## Data to examine
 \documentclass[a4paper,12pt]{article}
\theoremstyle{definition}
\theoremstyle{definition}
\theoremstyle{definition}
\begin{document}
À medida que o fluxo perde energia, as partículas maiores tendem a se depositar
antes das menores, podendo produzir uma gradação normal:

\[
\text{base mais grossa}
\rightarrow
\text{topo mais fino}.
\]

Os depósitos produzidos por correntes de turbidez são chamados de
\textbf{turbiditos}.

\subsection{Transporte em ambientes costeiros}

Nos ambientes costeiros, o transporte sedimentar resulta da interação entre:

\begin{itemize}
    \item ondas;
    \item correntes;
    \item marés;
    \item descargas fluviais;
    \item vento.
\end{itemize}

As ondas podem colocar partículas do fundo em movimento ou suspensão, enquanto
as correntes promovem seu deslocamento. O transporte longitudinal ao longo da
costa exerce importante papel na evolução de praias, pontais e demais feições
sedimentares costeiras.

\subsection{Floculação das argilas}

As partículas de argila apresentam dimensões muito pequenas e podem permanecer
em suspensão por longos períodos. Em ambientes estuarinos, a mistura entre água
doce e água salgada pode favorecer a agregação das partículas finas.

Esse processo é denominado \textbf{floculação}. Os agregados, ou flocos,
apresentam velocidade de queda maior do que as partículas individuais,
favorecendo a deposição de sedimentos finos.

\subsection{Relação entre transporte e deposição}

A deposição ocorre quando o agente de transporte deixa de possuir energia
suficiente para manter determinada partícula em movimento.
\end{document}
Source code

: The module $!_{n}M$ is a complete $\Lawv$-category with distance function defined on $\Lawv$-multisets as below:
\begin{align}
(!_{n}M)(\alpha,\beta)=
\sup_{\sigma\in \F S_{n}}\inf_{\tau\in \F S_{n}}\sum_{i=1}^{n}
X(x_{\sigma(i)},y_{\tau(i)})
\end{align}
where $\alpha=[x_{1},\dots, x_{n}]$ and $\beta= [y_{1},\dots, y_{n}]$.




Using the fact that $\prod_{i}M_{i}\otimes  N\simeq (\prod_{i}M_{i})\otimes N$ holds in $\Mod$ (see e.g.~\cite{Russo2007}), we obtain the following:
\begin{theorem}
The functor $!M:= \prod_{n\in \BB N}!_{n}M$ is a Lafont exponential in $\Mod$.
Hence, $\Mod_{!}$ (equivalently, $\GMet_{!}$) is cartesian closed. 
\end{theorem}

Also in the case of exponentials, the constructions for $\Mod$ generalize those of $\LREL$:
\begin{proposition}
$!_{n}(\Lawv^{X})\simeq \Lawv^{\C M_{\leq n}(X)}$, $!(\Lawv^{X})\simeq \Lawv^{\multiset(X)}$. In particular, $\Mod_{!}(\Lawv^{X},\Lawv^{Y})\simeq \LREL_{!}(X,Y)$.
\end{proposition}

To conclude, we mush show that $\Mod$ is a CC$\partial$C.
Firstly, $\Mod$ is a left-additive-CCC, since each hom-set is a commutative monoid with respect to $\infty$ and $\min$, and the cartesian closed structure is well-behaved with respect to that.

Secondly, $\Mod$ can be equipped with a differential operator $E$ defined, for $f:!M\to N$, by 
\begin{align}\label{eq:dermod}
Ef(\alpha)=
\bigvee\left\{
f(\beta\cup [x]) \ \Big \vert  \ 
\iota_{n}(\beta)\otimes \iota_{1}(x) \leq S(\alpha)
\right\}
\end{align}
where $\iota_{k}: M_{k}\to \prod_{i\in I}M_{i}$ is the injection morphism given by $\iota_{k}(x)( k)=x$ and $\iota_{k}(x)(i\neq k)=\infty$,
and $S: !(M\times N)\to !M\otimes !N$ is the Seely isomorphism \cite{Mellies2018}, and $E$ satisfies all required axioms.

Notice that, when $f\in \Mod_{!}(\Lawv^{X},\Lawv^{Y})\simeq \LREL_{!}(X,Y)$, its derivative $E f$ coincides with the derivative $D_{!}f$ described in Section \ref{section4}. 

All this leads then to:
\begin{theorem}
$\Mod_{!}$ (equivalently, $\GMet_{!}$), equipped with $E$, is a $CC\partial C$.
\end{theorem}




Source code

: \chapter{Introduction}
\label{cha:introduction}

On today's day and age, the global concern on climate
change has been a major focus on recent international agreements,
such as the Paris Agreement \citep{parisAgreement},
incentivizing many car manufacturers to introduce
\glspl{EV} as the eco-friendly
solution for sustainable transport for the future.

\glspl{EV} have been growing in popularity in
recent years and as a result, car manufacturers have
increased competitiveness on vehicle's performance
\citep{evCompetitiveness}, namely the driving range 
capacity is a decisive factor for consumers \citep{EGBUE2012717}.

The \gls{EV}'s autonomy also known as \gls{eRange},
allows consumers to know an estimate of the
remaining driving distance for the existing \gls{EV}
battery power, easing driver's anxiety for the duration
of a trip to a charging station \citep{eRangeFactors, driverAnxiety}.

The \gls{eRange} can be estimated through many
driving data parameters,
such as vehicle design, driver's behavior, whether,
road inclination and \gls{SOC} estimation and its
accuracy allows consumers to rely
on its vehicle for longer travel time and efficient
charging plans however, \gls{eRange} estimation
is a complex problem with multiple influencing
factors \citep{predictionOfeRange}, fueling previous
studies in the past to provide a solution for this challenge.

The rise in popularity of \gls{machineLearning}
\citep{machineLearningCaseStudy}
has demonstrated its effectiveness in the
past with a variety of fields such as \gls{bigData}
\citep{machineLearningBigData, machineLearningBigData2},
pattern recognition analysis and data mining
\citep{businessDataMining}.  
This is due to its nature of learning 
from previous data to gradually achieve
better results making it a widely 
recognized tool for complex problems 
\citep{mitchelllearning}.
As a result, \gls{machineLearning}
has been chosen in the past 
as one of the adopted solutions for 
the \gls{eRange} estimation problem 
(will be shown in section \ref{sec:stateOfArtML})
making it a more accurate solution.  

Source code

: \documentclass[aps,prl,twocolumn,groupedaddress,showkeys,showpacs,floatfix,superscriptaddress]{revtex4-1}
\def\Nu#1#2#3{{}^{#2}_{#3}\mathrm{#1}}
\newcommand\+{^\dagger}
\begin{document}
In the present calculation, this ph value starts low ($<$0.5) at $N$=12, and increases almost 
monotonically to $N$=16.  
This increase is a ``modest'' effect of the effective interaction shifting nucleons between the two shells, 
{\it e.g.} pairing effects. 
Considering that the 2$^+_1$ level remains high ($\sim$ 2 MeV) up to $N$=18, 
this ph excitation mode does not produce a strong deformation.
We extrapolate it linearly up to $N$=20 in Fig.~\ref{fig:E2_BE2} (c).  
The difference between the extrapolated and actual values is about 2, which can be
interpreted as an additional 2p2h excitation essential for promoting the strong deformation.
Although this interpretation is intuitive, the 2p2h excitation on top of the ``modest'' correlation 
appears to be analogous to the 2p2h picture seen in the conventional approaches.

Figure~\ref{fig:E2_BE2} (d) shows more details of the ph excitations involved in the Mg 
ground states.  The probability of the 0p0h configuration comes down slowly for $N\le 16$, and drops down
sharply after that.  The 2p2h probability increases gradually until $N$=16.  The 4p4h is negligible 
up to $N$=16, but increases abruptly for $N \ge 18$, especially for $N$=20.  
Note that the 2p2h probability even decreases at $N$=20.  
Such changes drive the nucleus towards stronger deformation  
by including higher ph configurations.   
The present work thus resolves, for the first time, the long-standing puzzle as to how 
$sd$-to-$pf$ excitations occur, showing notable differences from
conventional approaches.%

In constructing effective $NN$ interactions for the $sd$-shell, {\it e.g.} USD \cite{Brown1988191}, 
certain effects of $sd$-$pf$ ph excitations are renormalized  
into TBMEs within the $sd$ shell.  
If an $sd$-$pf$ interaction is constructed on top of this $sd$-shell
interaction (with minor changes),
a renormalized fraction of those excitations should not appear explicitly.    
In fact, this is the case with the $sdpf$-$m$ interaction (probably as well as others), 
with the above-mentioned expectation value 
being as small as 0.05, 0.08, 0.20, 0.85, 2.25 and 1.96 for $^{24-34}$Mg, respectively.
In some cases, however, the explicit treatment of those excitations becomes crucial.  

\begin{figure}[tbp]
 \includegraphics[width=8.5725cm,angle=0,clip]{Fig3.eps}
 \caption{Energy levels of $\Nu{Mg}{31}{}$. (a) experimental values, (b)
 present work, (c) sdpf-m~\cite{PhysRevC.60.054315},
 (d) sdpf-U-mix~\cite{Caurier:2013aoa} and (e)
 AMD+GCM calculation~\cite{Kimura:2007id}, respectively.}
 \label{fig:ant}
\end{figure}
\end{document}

## Brief
Could you transcribe the entries exactly, from the first line through the line containing "entre transporte e", and give nothing more?

## The completed task
 \documentclass[a4paper,12pt]{article}
\theoremstyle{definition}
\theoremstyle{definition}
\theoremstyle{definition}
\begin{document}
À medida que o fluxo perde energia, as partículas maiores tendem a se depositar
antes das menores, podendo produzir uma gradação normal:

\[
\text{base mais grossa}
\rightarrow
\text{topo mais fino}.
\]

Os depósitos produzidos por correntes de turbidez são chamados de
\textbf{turbiditos}.

\subsection{Transporte em ambientes costeiros}

Nos ambientes costeiros, o transporte sedimentar resulta da interação entre:

\begin{itemize}
    \item ondas;
    \item correntes;
    \item marés;
    \item descargas fluviais;
    \item vento.
\end{itemize}

As ondas podem colocar partículas do fundo em movimento ou suspensão, enquanto
as correntes promovem seu deslocamento. O transporte longitudinal ao longo da
costa exerce importante papel na evolução de praias, pontais e demais feições
sedimentares costeiras.

\subsection{Floculação das argilas}

As partículas de argila apresentam dimensões muito pequenas e podem permanecer
em suspensão por longos períodos. Em ambientes estuarinos, a mistura entre água
doce e água salgada pode favorecer a agregação das partículas finas.

Esse processo é denominado \textbf{floculação}. Os agregados, ou flocos,
apresentam velocidade de queda maior do que as partículas individuais,
favorecendo a deposição de sedimentos finos.

\subsection{Relação entre transporte e deposição}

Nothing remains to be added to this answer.